Since elevated P2X7R expression has also been associated with mood disorders such as depression and anxiety, we tested the CES-D depression scores and KAB values as potentially confounding variables. Healthy volunteers had significantly lower depression and stress scores than both patient subgroups, but no differences were found between patients suffering from CLBP or NeP. In order to exclude further factors being responsible for the different expression of P2X7R/IL-1β in pain syndromes, we performed confounder-analyses. Although age differed between patients and healthy volunteers, a potential confounding effect could be excluded.
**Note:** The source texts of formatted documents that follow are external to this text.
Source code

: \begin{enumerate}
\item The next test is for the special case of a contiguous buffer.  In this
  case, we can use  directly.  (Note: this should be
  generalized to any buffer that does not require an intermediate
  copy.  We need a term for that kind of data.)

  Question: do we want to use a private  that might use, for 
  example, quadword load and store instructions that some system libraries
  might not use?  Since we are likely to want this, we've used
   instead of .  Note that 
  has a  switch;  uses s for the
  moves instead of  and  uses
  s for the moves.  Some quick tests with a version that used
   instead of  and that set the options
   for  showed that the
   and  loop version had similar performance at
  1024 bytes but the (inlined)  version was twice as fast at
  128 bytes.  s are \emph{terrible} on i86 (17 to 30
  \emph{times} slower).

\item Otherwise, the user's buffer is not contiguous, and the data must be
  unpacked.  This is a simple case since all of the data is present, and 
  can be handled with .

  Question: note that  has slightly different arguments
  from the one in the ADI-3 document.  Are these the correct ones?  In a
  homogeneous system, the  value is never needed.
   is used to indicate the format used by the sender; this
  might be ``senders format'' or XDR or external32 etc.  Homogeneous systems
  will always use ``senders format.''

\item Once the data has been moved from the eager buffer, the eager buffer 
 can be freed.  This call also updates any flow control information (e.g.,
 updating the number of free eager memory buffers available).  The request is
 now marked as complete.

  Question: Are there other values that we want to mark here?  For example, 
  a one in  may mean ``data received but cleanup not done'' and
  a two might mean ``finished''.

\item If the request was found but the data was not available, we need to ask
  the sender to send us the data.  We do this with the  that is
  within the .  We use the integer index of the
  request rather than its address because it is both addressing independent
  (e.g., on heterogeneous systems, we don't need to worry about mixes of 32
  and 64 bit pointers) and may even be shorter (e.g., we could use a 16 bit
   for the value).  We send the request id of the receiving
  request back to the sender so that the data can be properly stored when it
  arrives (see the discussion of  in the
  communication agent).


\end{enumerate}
Furthermore, we found that gender did not correlate with the expression of P2X7R or IL-1β either. Regarding subgroups of NeP, no differences with respect to the P2X7R expression were found between patients suffering from peripheral polyneuropathy/mononeuropathy, postherpetic neuralgia or orofacial pain. One limitation of our study is that the analysis of P2X7R protein and mRNA expression was performed on lymphocytes, whereas IL-1β levels were determined in the peripheral blood. Since P2X7R is also expressed on the surface of other immune cells such as macrophages, which are also a major source of IL-1β production, further studies are needed to clearly define the source of elevated IL1β levels. Furthermore, it would be interesting to take the monocytes followed by LPS priming and ATP challenge to demonstrate different IL-1β release between groups.